*INFORMATION*:
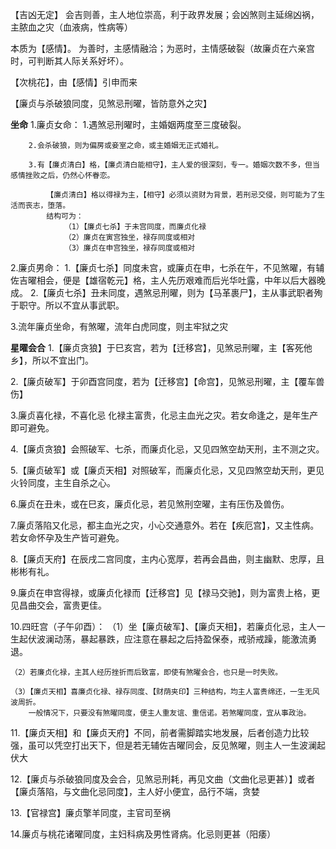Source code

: 【吉凶无定】
    会吉则善，主人地位崇高，利于政界发展；会凶煞则主延绵凶祸，主脓血之灾（血液病，性病等）

本质为【感情】。
    为善时，主感情融洽；为恶时，主情感破裂（故廉贞在六亲宫时，可判断其人际关系好坏）。

【次桃花】，由【感情】引申而来

【廉贞与杀破狼同度，见煞忌刑曜，皆防意外之灾】

**坐命**
1.廉贞女命：
    1.遇煞忌刑曜时，主婚姻两度至三度破裂。

        2.会杀破狼，则为偏房或妾室之命，或主婚姻无正式婚礼。

        3.有【廉贞清白】格，【廉贞清白能相守】，主人爱的很深刻，专一。婚姻次数不多，但当感情挫败之后，仍然心怀眷恋。
        
            【廉贞清白】格以得禄为主，【相守】必须以资财为背景，若刑忌交侵，则可能为了生活而丧志，堕落。
            结构可为：
                （1）【廉贞七杀】于未宫同度，而廉贞化禄
                （2）廉贞在寅宫独坐，禄存同度或相对
                （3）廉贞在申宫独坐，禄存同度或相对


2.廉贞男命：
    1.【廉贞七杀】同度未宫，或廉贞在申，七杀在午，不见煞曜，有辅佐吉曜相会，便是【雄宿乾元】格，主人先历艰难而后光华吐露，中年以后大器晚成。
    2.【廉贞七杀】丑未同度，遇煞忌刑曜，则为【马革裹尸】，主从事武职者殉于职守。所以不宜从事武职。

3.流年廉贞坐命，有煞曜，流年白虎同度，则主牢狱之灾


**星曜会合**
1.【廉贞贪狼】于巳亥宫，若为【迁移宫】，见煞忌刑曜，主【客死他乡】，所以不宜出门。

2.【廉贞破军】于卯酉宫同度，若为【迁移宫】【命宫】，见煞忌刑曜，主【覆车兽伤】

3.廉贞喜化禄，不喜化忌
    化禄主富贵，化忌主血光之灾。若女命逢之，是年生产即可避免。

4.【廉贞贪狼】会照破军、七杀，而廉贞化忌，又见四煞空劫天刑，主不测之灾。

5.【廉贞破军】或【廉贞天相】对照破军，而廉贞化忌，又见四煞空劫天刑，更见火铃同度，主生自杀之心。

6.廉贞在丑未，或在巳亥，廉贞化忌，若见煞刑空曜，主有压伤及兽伤。

7.廉贞落陷又化忌，都主血光之灾，小心交通意外。若在【疾厄宫】，又主性病。若女命怀孕及生产皆可避免。

8.【廉贞天府】在辰戌二宫同度，主内心宽厚，若再会昌曲，则主幽默、忠厚，且彬彬有礼。

9.廉贞在申宫得禄，或廉贞化禄而【迁移宫】见【禄马交驰】，则为富贵上格，更见昌曲交会，富贵更佳。

10.四旺宫（子午卯酉）：
    （1）坐【廉贞破军】、【廉贞天相】，若廉贞化忌，主人一生起伏波澜动荡，暴起暴跌，应注意在暴起之后持盈保泰，戒骄戒躁，能激流勇退。
    
    （2）若廉贞化禄，主其人经历挫折而后致富，即使有煞曜会合，也只是一时失败。

    （3）【廉贞天相】喜廉贞化禄、禄存同度、【财荫夹印】三种结构，均主人富贵绵还，一生无风波周折。
        一般情况下，只要没有煞曜同度，便主人重友谊、重信诺。若煞曜同度，宜从事政治。
    
11.【廉贞天相】和【廉贞天府】不同，前者需脚踏实地发展，后者创造力比较强，虽可以凭空打出天下，但是若无辅佐吉曜同会，反见煞曜，则主人一生波澜起伏大

12.【廉贞与杀破狼同度及会合，见煞忌刑耗，再见文曲（文曲化忌更甚）】或者【廉贞落陷，与文曲化忌同度】，主人好小便宜，品行不端，贪婪

13.【官禄宫】廉贞擎羊同度，主官司至祸

14.廉贞与桃花诸曜同度，主妇科病及男性肾病。化忌则更甚（阳痿）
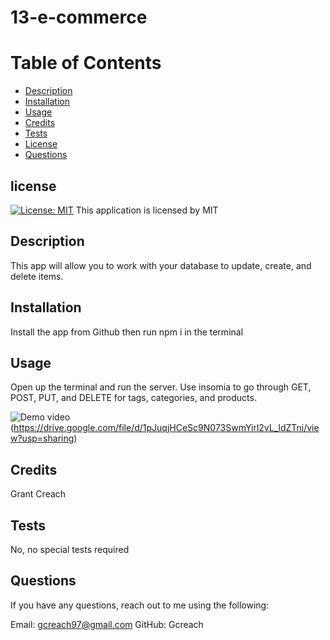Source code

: # 13-e-commerce

# Table of Contents
- [Description](#description)
- [Installation](#installation)
- [Usage](#usage)
- [Credits](#credits)
- [Tests](#tests)
- [License](#license)
- [Questions](#questions)

## license 
    
  [![License: MIT](https://img.shields.io/badge/License-MIT-yellow.svg)](https://opensource.org/licenses/MIT)
This application is licensed by MIT


## Description

This app will allow you to work with your database to update, create, and delete items.

## Installation

Install the app from Github then run npm i in the terminal

## Usage

Open up the terminal and run the server. Use insomia to go through GET, POST, PUT, and DELETE for tags, categories, and products.

![Demo video](./assets/IMG.PNG)(https://drive.google.com/file/d/1pJuqjHCeSc9N073SwmYirl2vL_ldZTni/view?usp=sharing)

## Credits

Grant Creach

## Tests 

No, no special tests required

## Questions 

If you have any questions, reach out to me using the following:

Email: gcreach97@gmail.com
GitHub: Gcreach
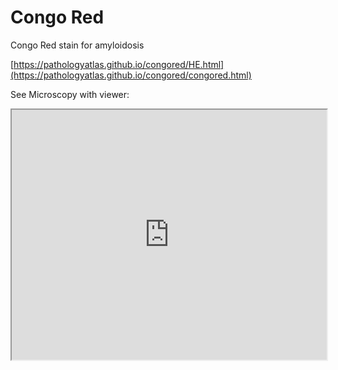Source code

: # Congo Red
Congo Red stain for amyloidosis


[https://pathologyatlas.github.io/congored/HE.html](https://pathologyatlas.github.io/congored/congored.html)

See Microscopy with viewer: 

<iframe src="https://pathologyatlas.github.io/congored/congored.html" style="height:400px;width:100%;"></iframe>
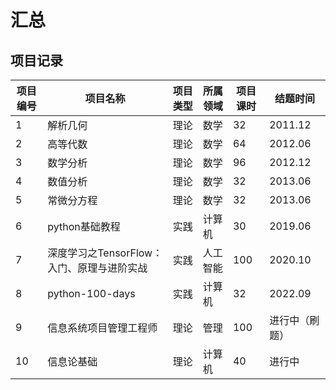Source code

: # 汇总

## 项目记录
| 项目编号 | 项目名称                           | 项目类型 | 所属领域 | 项目课时 | 结题时间 |
| - | --------------- | -------- | -------- | -------- | -------- |
| 1 | 解析几何               |  理论        | 数学        | 32        | 2011.12        |
| 2 | 高等代数               |  理论        | 数学        | 64        | 2012.06        |
| 3 | 数学分析               |  理论        | 数学        | 96        | 2012.12        |
| 4 | 数值分析               |  理论        | 数学        | 32        | 2013.06        |
| 5 | 常微分方程               |  理论        | 数学        | 32        | 2013.06        |
| 6 | python基础教程         | 实践       | 计算机        |     30     | 2019.06       |
| 7 | 深度学习之TensorFlow：入门、原理与进阶实战         | 实践       |  人工智能        |     100     | 2020.10       |
| 8 | python-100-days         | 实践       | 计算机        |     32     | 2022.09       |
| 9 | 信息系统项目管理工程师         | 理论       | 管理        |     100     | 进行中（刷题）       |
| 10 | 信息论基础         | 理论       | 计算机        |     40     | 进行中       |
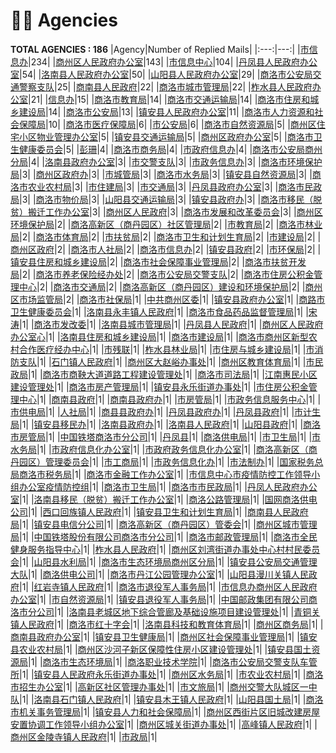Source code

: # 👮‍♀️ Agencies
__TOTAL AGENCIES : 186__
|Agency|Number of Replied Mails|
|:---:|---:|
|[市信息办](市信息办.md)|234|
|[商州区人民政府办公室](商州区人民政府办公室.md)|143|
|[市信息中心](市信息中心.md)|104|
|[丹凤县人民政府办公室](丹凤县人民政府办公室.md)|54|
|[洛南县人民政府办公室](洛南县人民政府办公室.md)|50|
|[山阳县人民政府办公室](山阳县人民政府办公室.md)|29|
|[商洛市公安局交通警察支队](商洛市公安局交通警察支队.md)|25|
|[商南县人民政府](商南县人民政府.md)|22|
|[商洛市城市管理局](商洛市城市管理局.md)|22|
|[柞水县人民政府办公室](柞水县人民政府办公室.md)|21|
|[信息办](信息办.md)|15|
|[商洛市教育局](商洛市教育局.md)|14|
|[商洛市交通运输局](商洛市交通运输局.md)|14|
|[商洛市住房和城乡建设局](商洛市住房和城乡建设局.md)|14|
|[商洛市公安局](商洛市公安局.md)|13|
|[镇安县人民政府办公室](镇安县人民政府办公室.md)|11|
|[商洛市人力资源和社会保障局](商洛市人力资源和社会保障局.md)|10|
|[商洛市医疗保障局](商洛市医疗保障局.md)|6|
|[市公安局](市公安局.md)|6|
|[商洛市自然资源局](商洛市自然资源局.md)|5|
|[商州区住宅小区物业管理办公室](商州区住宅小区物业管理办公室.md)|5|
|[镇安县交通运输局](镇安县交通运输局.md)|5|
|[商州区政府办公室](商州区政府办公室.md)|5|
|[商洛市卫生健康委员会](商洛市卫生健康委员会.md)|5|
|[彭珊](彭珊.md)|4|
|[商洛市商务局](商洛市商务局.md)|4|
|[市政府信息办](市政府信息办.md)|4|
|[商洛市公安局商州分局](商洛市公安局商州分局.md)|4|
|[洛南县政府办公室](洛南县政府办公室.md)|3|
|[市交警支队](市交警支队.md)|3|
|[市政务信息办](市政务信息办.md)|3|
|[商洛市环境保护局](商洛市环境保护局.md)|3|
|[商州区政府办](商州区政府办.md)|3|
|[市城管局](市城管局.md)|3|
|[商洛市水务局](商洛市水务局.md)|3|
|[镇安县自然资源局](镇安县自然资源局.md)|3|
|[商洛市农业农村局](商洛市农业农村局.md)|3|
|[市住建局](市住建局.md)|3|
|[市交通局](市交通局.md)|3|
|[丹凤县政府办公室](丹凤县政府办公室.md)|3|
|[商洛市民政局](商洛市民政局.md)|3|
|[商洛市物价局](商洛市物价局.md)|3|
|[山阳县交通运输局](山阳县交通运输局.md)|3|
|[镇安县政府办](镇安县政府办.md)|3|
|[商洛市移民（脱贫）搬迁工作办公室](商洛市移民（脱贫）搬迁工作办公室.md)|3|
|[商州区人民政府](商州区人民政府.md)|3|
|[商洛市发展和改革委员会](商洛市发展和改革委员会.md)|3|
|[商州区环境保护局](商州区环境保护局.md)|2|
|[商洛高新区（商丹园区）社区管理局](商洛高新区（商丹园区）社区管理局.md)|2|
|[市教育局](市教育局.md)|2|
|[商洛市林业局](商洛市林业局.md)|2|
|[商洛市体育局](商洛市体育局.md)|2|
|[市扶贫局](市扶贫局.md)|2|
|[商洛市卫生和计划生育局](商洛市卫生和计划生育局.md)|2|
|[市建设局](市建设局.md)|2|
|[商州区政府](商州区政府.md)|2|
|[商洛市人社局](商洛市人社局.md)|2|
|[商洛市信息办](商洛市信息办.md)|2|
|[镇安县政府](镇安县政府.md)|2|
|[市环保局](市环保局.md)|2|
|[镇安县住房和城乡建设局](镇安县住房和城乡建设局.md)|2|
|[商洛市社会保障事业管理局](商洛市社会保障事业管理局.md)|2|
|[商洛市扶贫开发局](商洛市扶贫开发局.md)|2|
|[商洛市养老保险经办处](商洛市养老保险经办处.md)|2|
|[商洛市公安局交警支队](商洛市公安局交警支队.md)|2|
|[商洛市住房公积金管理中心](商洛市住房公积金管理中心.md)|2|
|[商洛市交通局](商洛市交通局.md)|2|
|[商洛高新区（商丹园区）建设和环境保护局](商洛高新区（商丹园区）建设和环境保护局.md)|2|
|[商州区市场监管局](商州区市场监管局.md)|2|
|[商洛市社保局](商洛市社保局.md)|1|
|[中共商州区委](中共商州区委.md)|1|
|[镇安县政府办公室](镇安县政府办公室.md)|1|
|[商路市卫生健康委员会](商路市卫生健康委员会.md)|1|
|[洛南县永丰镇人民政府](洛南县永丰镇人民政府.md)|1|
|[商洛市食品药品监督管理局](商洛市食品药品监督管理局.md)|1|
|[宋涛](宋涛.md)|1|
|[商洛市发改委](商洛市发改委.md)|1|
|[洛南县城市管理局](洛南县城市管理局.md)|1|
|[丹凤县人民政府](丹凤县人民政府.md)|1|
|[商州区人民政府办公室心](商州区人民政府办公室心.md)|1|
|[洛南县住房和城乡建设局](洛南县住房和城乡建设局.md)|1|
|[商洛市建设局](商洛市建设局.md)|1|
|[商洛市商州区新型农村合作医疗经办中心](商洛市商州区新型农村合作医疗经办中心.md)|1|
|[市残联](市残联.md)|1|
|[柞水县林业局](柞水县林业局.md)|1|
|[市住房与城乡建设局](市住房与城乡建设局.md)|1|
|[市消防支队](市消防支队.md)|1|
|[石门镇人民政府](石门镇人民政府.md)|1|
|[商州区大赵峪办事处](商州区大赵峪办事处.md)|1|
|[商州区教育体育局](商州区教育体育局.md)|1|
|[市民政局](市民政局.md)|1|
|[商洛市商鞅大道道路工程建设管理处](商洛市商鞅大道道路工程建设管理处.md)|1|
|[商洛市司法局](商洛市司法局.md)|1|
|[江南惠民小区建设管理处](江南惠民小区建设管理处.md)|1|
|[商洛市房产管理局](商洛市房产管理局.md)|1|
|[镇安县永乐街道办事处](镇安县永乐街道办事处.md)|1|
|[市住房公积金管理中心](市住房公积金管理中心.md)|1|
|[商南县政府](商南县政府.md)|1|
|[商南县政府办](商南县政府办.md)|1|
|[市房管局](市房管局.md)|1|
|[市政务信息服务中心](市政务信息服务中心.md)|1|
|[市供电局](市供电局.md)|1|
|[人社局](人社局.md)|1|
|[商县县政府办](商县县政府办.md)|1|
|[丹凤县政府办](丹凤县政府办.md)|1|
|[丹凤县政府](丹凤县政府.md)|1|
|[市计生局](市计生局.md)|1|
|[镇安县移民办](镇安县移民办.md)|1|
|[洛南县政府办](洛南县政府办.md)|1|
|[洛南县人民政府](洛南县人民政府.md)|1|
|[山阳县政府](山阳县政府.md)|1|
|[商洛市房管局](商洛市房管局.md)|1|
|[中国铁塔商洛市分公司](中国铁塔商洛市分公司.md)|1|
|[丹凤县](丹凤县.md)|1|
|[商洛供电局](商洛供电局.md)|1|
|[市卫生局](市卫生局.md)|1|
|[市水务局](市水务局.md)|1|
|[市政府信息化办公室](市政府信息化办公室.md)|1|
|[市政府政务信息化办公室](市政府政务信息化办公室.md)|1|
|[商洛高新区（商丹园区）管理委员会](商洛高新区（商丹园区）管理委员会.md)|1|
|[市工商局](市工商局.md)|1|
|[市政务信息化办](市政务信息化办.md)|1|
|[市法制办](市法制办.md)|1|
|[国家税务总局商洛市税务局](国家税务总局商洛市税务局.md)|1|
|[商洛市金融工作办公室](商洛市金融工作办公室.md)|1|
|[市信息中心市疫情防控工作领导小组办公室疫情防控组](市信息中心市疫情防控工作领导小组办公室疫情防控组.md)|1|
|[商洛市卫生局](商洛市卫生局.md)|1|
|[商洛市市民政局](商洛市市民政局.md)|1|
|[丹凤人民政府办公室](丹凤人民政府办公室.md)|1|
|[洛南县移民（脱贫）搬迁工作办公室](洛南县移民（脱贫）搬迁工作办公室.md)|1|
|[商洛公路管理局](商洛公路管理局.md)|1|
|[国网商洛供电公司](国网商洛供电公司.md)|1|
|[西口回族镇人民政府](西口回族镇人民政府.md)|1|
|[镇安县卫生和计划生育局](镇安县卫生和计划生育局.md)|1|
|[商南县人民政府局](商南县人民政府局.md)|1|
|[镇安县电信分公司](镇安县电信分公司.md)|1|
|[商洛高新区（商丹园区）管委会](商洛高新区（商丹园区）管委会.md)|1|
|[商州区城市管理局](商州区城市管理局.md)|1|
|[中国铁塔股份有限公司商洛市分公司](中国铁塔股份有限公司商洛市分公司.md)|1|
|[商洛市邮政管理局](商洛市邮政管理局.md)|1|
|[商洛市全民健身服务指导中心](商洛市全民健身服务指导中心.md)|1|
|[柞水县人民政府](柞水县人民政府.md)|1|
|[商州区刘湾街道办事处中心村村民委员会](商州区刘湾街道办事处中心村村民委员会.md)|1|
|[山阳县水利局](山阳县水利局.md)|1|
|[商洛市生态环境局商州区分局](商洛市生态环境局商州区分局.md)|1|
|[镇安县公安局交通管理大队](镇安县公安局交通管理大队.md)|1|
|[商洛供电公司](商洛供电公司.md)|1|
|[商洛市丹江公园管理办公室](商洛市丹江公园管理办公室.md)|1|
|[山阳县漫川关镇人民政府](山阳县漫川关镇人民政府.md)|1|
|[红岩寺镇人民政府](红岩寺镇人民政府.md)|1|
|[商洛市退役军人事务局](商洛市退役军人事务局.md)|1|
|[市信息办商州区人民政府办公室](市信息办商州区人民政府办公室.md)|1|
|[市自然资源局](市自然资源局.md)|1|
|[镇安县退役军人事务局](镇安县退役军人事务局.md)|1|
|[中国邮政集团有限公司商洛市分公司](中国邮政集团有限公司商洛市分公司.md)|1|
|[洛南县老城区地下综合管廊及基础设施项目建设管理处](洛南县老城区地下综合管廊及基础设施项目建设管理处.md)|1|
|[青铜关镇人民政府](青铜关镇人民政府.md)|1|
|[商洛市红十字会](商洛市红十字会.md)|1|
|[洛南县科技和教育体育局](洛南县科技和教育体育局.md)|1|
|[商州区商务局](商州区商务局.md)|1|
|[商南县政府办公室](商南县政府办公室.md)|1|
|[镇安县卫生健康局](镇安县卫生健康局.md)|1|
|[商州区社会保障事业管理局](商州区社会保障事业管理局.md)|1|
|[镇安县农业农村局](镇安县农业农村局.md)|1|
|[商州区沙河子新区保障性住房小区建设管理处](商州区沙河子新区保障性住房小区建设管理处.md)|1|
|[镇安县国土资源局](镇安县国土资源局.md)|1|
|[商洛市生态环境局](商洛市生态环境局.md)|1|
|[商洛职业技术学院](商洛职业技术学院.md)|1|
|[商洛市公安局交警支队车管所](商洛市公安局交警支队车管所.md)|1|
|[镇安县人民政府永乐街道办事处](镇安县人民政府永乐街道办事处.md)|1|
|[商州区水务局](商州区水务局.md)|1|
|[市农业农村局](市农业农村局.md)|1|
|[商洛市招生办公室](商洛市招生办公室.md)|1|
|[高新区社区管理办事处](高新区社区管理办事处.md)|1|
|[市文旅局](市文旅局.md)|1|
|[商州交警大队城区一中队](商州交警大队城区一中队.md)|1|
|[洛南县石门镇人民政府](洛南县石门镇人民政府.md)|1|
|[镇安县木王镇人民政府](镇安县木王镇人民政府.md)|1|
|[山阳县国土局](山阳县国土局.md)|1|
|[商洛市机关事务管理局](商洛市机关事务管理局.md)|1|
|[镇安县人力和社会保障局](镇安县人力和社会保障局.md)|1|
|[商州区西街片区旧城改建房屋安置协调工作领导小组办公室](商州区西街片区旧城改建房屋安置协调工作领导小组办公室.md)|1|
|[商州区城关街道办事处](商州区城关街道办事处.md)|1|
|[高峰镇人民政府](高峰镇人民政府.md)|1|
|[商州区金陵寺镇人民政府](商州区金陵寺镇人民政府.md)|1|
|[市政局](市政局.md)|1|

*PROBLEM DETAILS*: Find how many lines in the preceding listing contain the word "搬迁工作办公室", and answer with that number only.

*RESULT OF THIS EXERCISE*: 2